Any thoughts or insights are appreciated -- and if you have examples in your own galleries to point me to, I would love to check them out.

Octorilla

Comments

  • LoopysueLoopysue ProFantasy 🖼️ 40 images Cartographer

    It's very much a personal thing, and because of that you may or may not find this png useful depending on what you decide to do. It's a gradient shadow that you could use to make the 'down' appearance of the down stairs more obviously 'down', though it may have the result of making the up stairs look a bit flat.

    As for leaving space for the landing - that again is up to you. I have a personal preference for the second image, but other's may disagree.

    Royal ScribeOctorilla
  • I added the shadow that Sue recommended on top of the stairs going down to the cellar, and I think it's great. Definitely conveys "descending."

    I also added the shadow below the stairs going up, so you only see a shadow where it reaches the top -- an attempt to convey a shadow from the floor above. (In seeing this embiggened version, I may have to adjust that shadow slightly to be flush with the north wall.)

    For the stairs descending to the cellar, I added a door at the top of the stairs and a half-wall (new WALL SHORT sheet with the Glow effects at half of what they are for the WALL sheet). The idea is that there is a closet below the stairs going up where the innkeeper stores brooms, mops, and cleaning supplies. Wouldn't want them to topple into the cellar if there was no sort of wall there.


    JimPLoopysueCalibreGlitch
  • I came up with another idea (though I like the above one and will probably use that for the stairs connecting the second and third floors of the inn).

    For a different area altogether, I was looking for spiral staircases that go both up and down. I know I've seen them somewhere in my symbols, and I thought it was maybe in the Bogies Map Objects or Dundjinni Archives. I didn't find that, but I did a pair of straight up-and-down stairs. It looks like a cherry wood, so I changed the floors to cherry as well. They don't quite match, though, so I put the stairs on Floors Raised to give the idea that the landing is a step up. I also had to create a custom symbol of just the landing in order to extend the landing to cover the double doorway. (I could have changed it to a single door, but this allows me to use the same landing symbol on the other side of the room for a small stage used by troubadours and bards to entertain for a few coins.)

    I also used the shadow symbol that Sue provided to accentuate the shadows going down to the cellar. It looked fine without it, but I think it looks better with more shadows. The symbol also reverses which of the stairs goes down and up.
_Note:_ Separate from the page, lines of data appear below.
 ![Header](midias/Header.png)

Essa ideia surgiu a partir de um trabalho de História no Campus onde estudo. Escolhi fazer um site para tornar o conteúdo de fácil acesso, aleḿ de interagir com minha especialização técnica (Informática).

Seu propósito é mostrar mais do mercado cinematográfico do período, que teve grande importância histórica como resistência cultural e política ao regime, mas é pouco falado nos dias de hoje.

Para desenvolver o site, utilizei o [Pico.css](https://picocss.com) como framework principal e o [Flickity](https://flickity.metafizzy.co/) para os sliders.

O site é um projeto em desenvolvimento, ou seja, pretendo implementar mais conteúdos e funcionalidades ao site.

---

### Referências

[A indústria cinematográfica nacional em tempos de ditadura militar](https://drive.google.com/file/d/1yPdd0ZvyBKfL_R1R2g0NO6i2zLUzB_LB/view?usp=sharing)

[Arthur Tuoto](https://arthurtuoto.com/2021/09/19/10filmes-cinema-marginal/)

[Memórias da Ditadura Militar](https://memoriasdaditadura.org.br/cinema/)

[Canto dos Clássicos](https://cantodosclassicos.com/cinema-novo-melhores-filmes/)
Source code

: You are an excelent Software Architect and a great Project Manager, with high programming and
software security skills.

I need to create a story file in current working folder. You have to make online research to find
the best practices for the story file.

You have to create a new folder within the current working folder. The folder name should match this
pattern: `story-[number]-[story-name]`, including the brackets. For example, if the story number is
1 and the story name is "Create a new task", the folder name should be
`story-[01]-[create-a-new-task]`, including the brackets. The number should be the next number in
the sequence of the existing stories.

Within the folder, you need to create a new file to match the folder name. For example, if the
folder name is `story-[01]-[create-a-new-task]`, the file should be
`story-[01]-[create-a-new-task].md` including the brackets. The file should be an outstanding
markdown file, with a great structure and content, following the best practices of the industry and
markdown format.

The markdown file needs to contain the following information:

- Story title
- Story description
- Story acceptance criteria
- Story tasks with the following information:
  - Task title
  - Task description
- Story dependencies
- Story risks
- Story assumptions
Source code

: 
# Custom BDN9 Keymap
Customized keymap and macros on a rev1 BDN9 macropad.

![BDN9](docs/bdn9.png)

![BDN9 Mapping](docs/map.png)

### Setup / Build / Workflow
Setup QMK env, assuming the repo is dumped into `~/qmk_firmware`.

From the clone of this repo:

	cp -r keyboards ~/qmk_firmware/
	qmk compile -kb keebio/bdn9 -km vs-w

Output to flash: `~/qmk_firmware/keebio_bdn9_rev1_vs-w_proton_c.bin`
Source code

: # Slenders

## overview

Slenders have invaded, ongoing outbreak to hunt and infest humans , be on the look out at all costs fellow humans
I could have mirrored it, but it seemed fine as is (and this way the broom closet under the stairs going up is a few feet closer).


    JimP
  • LoopysueLoopysue ProFantasy 🖼️ 40 images Cartographer

    Mixing styles is pretty tricky - especially when one is a highly refined ink and wash style and the other is photorealistic. It's often less jarring to stick to one style in a map if you can.

    Royal Scribe
  • Hmmm, good point. I saved a copy of the version done above it with the Mike Schley symbols, so I will go back to that one. Thank you!